**Records shown**
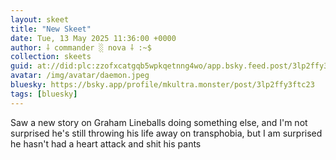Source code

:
 ```yaml
---
layout: skeet
title: "New Skeet"
date: Tue, 13 May 2025 11:36:00 +0000
author: ⸸ commander ░ nova ⸸ :~$
collection: skeets
guid: at://did:plc:zzofxcatgqb5wpkqetnng4wo/app.bsky.feed.post/3lp2ffy3ftc23
avatar: /img/avatar/daemon.jpeg
bluesky: https://bsky.app/profile/mkultra.monster/post/3lp2ffy3ftc23
tags: [bluesky]
---
```


Saw a new story on Graham Lineballs doing something else, and I'm not surprised he's still throwing his life away on transphobia, but I am surprised he hasn't had a heart attack and shit his pants
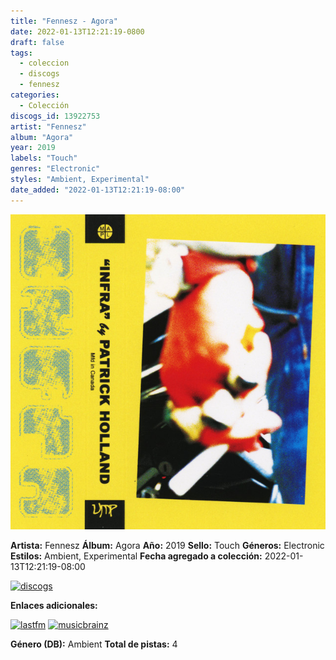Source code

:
 ```yaml
---
title: "Fennesz - Agora"
date: 2022-01-13T12:21:19-0800
draft: false
tags:
  - coleccion
  - discogs
  - fennesz
categories:
  - Colección
discogs_id: 13922753
artist: "Fennesz"
album: "Agora"
year: 2019
labels: "Touch"
genres: "Electronic"
styles: "Ambient, Experimental"
date_added: "2022-01-13T12:21:19-08:00"
---
```


![cover](image.jpeg (Fennesz - Agora))

**Artista:** Fennesz
**Álbum:** Agora
**Año:** 2019
**Sello:** Touch
**Géneros:** Electronic
**Estilos:** Ambient, Experimental
**Fecha agregado a colección:** 2022-01-13T12:21:19-08:00

[![discogs](../../links/svg/discogs.png (discogs))](https://api.discogs.com/releases/13922753)


**Enlaces adicionales:**

[![lastfm](../../links/svg/lastfm.png (lastfm))](https://www.last.fm/music/Fennesz/Agora)
[![musicbrainz](../../links/svg/musicbrainz.png (musicbrainz))](https://musicbrainz.org/release/7d1fe0ec-344e-4f1f-8437-e5b37c5dbd47)

**Género (DB):** Ambient
**Total de pistas:** 4
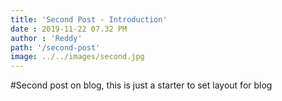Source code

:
 ```yaml
---
title: 'Second Post - Introduction'
date : 2019-11-22 07.32 PM
author : 'Reddy'
path: '/second-post'
image: ../../images/second.jpg
---
```


#Second post on blog, this is just a starter to set layout for blog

**Work order**
From the first line above down to the line with "a colección:** 2022-01-13T12:21:19-08:00", reproduce every line and no others, omitting pictures.

**Answer area**
Source code

:
 ```yaml
---
layout: skeet
title: "New Skeet"
date: Tue, 13 May 2025 11:36:00 +0000
author: ⸸ commander ░ nova ⸸ :~$
collection: skeets
guid: at://did:plc:zzofxcatgqb5wpkqetnng4wo/app.bsky.feed.post/3lp2ffy3ftc23
avatar: /img/avatar/daemon.jpeg
bluesky: https://bsky.app/profile/mkultra.monster/post/3lp2ffy3ftc23
tags: [bluesky]
---
```


Saw a new story on Graham Lineballs doing something else, and I'm not surprised he's still throwing his life away on transphobia, but I am surprised he hasn't had a heart attack and shit his pants
Source code

:
 ```yaml
---
title: "Fennesz - Agora"
date: 2022-01-13T12:21:19-0800
draft: false
tags:
  - coleccion
  - discogs
  - fennesz
categories:
  - Colección
discogs_id: 13922753
artist: "Fennesz"
album: "Agora"
year: 2019
labels: "Touch"
genres: "Electronic"
styles: "Ambient, Experimental"
date_added: "2022-01-13T12:21:19-08:00"
---
```


![cover](image.jpeg (Fennesz - Agora))

**Artista:** Fennesz
**Álbum:** Agora
**Año:** 2019
**Sello:** Touch
**Géneros:** Electronic
**Estilos:** Ambient, Experimental
**Fecha agregado a colección:** 2022-01-13T12:21:19-08:00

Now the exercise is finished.